2007 ETM+ with bad values (stripes)

Next the images were loaded using the layering of the red, near-infrared and mid-infrared bands (3,4,5). Layering the bands in a specific fashion of 4, 5, 3 RGB (Red-4, Green-5, Blue-3) helps produce an image that allows for the easy viewing of mangrove vegetation (dark salmon color). This is what is known as an unsupervised classification which helps clearly define the vegetation, i.e. mangroves in these images. Unsupervised classifications group together pixels of similar spectral properties into distinct classes. The images below show the images in an unsupervised classification of RGB 4,5,3.  Mangrove forests turn a salmon color and are thus easily distinguished from land and other types of vegetation. In the images themselves blue represents water, yellowish/orange represents land and other types of vegetation and the pinkish/salmon color represents the mangroves.

1986 RGB 4,5,3

2000 RGB 4,5,3

2007 RGB 4,5,3

 Furthermore, by conducting a NDVI or a Normalized Difference Vegetation Index we are provided with a greeness index where we can see the vegetation in the study area. Negative NDVI values that approach negative 1 represent water, values close to zero represent barren areas of rock, sand or snow and low positive values represent vegetation. Below is an example of an NDVI for the 1986 image. Values represented in white are vegetation whereas the black refers to that of water and land forms.

1986 NDVI

After conducting a NDVI then we can use density slice overlays which use color theory in showing the different types of vegetation present in the image. Color theory is extremely helpful and useful when analyzing these images because it allows the researcher to see the extent of vegetation as well as different types of vegetation present. In addition to vegetation, density slices also show the type of water present in the delta whether they be fresh, salt or polluted water sources. Density Slice images can be found under the "Results" section of this blog.

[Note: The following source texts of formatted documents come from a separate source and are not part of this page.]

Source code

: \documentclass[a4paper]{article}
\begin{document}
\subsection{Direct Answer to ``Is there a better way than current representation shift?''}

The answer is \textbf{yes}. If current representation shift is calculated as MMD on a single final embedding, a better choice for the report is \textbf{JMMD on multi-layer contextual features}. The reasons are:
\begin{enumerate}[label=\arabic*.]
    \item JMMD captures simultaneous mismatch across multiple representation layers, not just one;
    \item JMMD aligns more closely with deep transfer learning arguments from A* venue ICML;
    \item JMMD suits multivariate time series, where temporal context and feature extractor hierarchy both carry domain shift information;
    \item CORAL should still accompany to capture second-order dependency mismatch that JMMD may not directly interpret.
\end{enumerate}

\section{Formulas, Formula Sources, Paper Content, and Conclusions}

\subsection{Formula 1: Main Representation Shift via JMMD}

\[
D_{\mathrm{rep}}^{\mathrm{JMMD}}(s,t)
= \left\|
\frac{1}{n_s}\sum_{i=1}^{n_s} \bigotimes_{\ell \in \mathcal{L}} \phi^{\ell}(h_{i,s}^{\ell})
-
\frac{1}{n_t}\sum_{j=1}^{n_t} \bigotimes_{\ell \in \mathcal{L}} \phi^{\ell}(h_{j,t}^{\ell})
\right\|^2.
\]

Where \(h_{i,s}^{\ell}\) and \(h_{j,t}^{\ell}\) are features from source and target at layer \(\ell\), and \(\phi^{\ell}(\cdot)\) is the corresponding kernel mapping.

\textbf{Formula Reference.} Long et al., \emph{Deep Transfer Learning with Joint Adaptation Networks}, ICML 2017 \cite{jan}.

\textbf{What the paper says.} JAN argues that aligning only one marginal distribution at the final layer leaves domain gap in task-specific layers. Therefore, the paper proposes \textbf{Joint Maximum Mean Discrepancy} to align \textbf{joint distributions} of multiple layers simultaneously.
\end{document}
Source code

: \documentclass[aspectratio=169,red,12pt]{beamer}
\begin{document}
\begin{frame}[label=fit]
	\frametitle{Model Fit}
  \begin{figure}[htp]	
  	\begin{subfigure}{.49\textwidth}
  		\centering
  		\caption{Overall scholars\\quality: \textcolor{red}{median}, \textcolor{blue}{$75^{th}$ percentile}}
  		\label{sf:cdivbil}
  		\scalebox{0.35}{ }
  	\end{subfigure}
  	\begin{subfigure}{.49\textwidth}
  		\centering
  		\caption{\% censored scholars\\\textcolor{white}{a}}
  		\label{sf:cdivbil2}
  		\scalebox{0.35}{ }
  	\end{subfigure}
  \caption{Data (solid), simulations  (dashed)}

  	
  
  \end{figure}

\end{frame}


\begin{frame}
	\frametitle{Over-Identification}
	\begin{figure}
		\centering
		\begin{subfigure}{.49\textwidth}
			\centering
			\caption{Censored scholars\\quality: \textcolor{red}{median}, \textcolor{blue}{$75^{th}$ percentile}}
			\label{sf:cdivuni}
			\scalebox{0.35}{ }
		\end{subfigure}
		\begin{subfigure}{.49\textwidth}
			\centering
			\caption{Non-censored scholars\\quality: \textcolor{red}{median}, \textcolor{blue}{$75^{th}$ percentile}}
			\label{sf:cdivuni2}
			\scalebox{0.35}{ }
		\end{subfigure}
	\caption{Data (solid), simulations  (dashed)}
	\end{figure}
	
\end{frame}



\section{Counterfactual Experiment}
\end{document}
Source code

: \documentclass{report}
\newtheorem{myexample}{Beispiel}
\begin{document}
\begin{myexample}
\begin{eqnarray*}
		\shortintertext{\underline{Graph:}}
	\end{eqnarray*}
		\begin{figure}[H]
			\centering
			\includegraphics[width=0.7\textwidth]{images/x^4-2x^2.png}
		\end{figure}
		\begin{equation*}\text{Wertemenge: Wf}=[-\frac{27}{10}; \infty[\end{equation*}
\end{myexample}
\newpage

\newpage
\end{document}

Lastly, in interpreting the loss of mangrove forest within the Niger Delta change detection analyses were conducted. Change detection analyses were conducted from 1986-2000, 2000-2007 and then overall from 1986-2007. Change detection helps show the change in the extent of vegetation over time. In the images blue represents a decrease in greenness whereas red represents an increase in greenness. Different shades of the colors, particularly darker shades intensify the increase or loss of greenness. However, it must be noted that in these images the red that is located in the rivers and tributaries represent an increase in polluted water. Also, due to cloud images in the 2000 images the intensified color is an anomaly. Change detection analyses images can be seen in the "Results" section of the blog as well.

Images using the thermal bands were also used to help detect the location of gas flares. These images can be found in the "Results" section as well.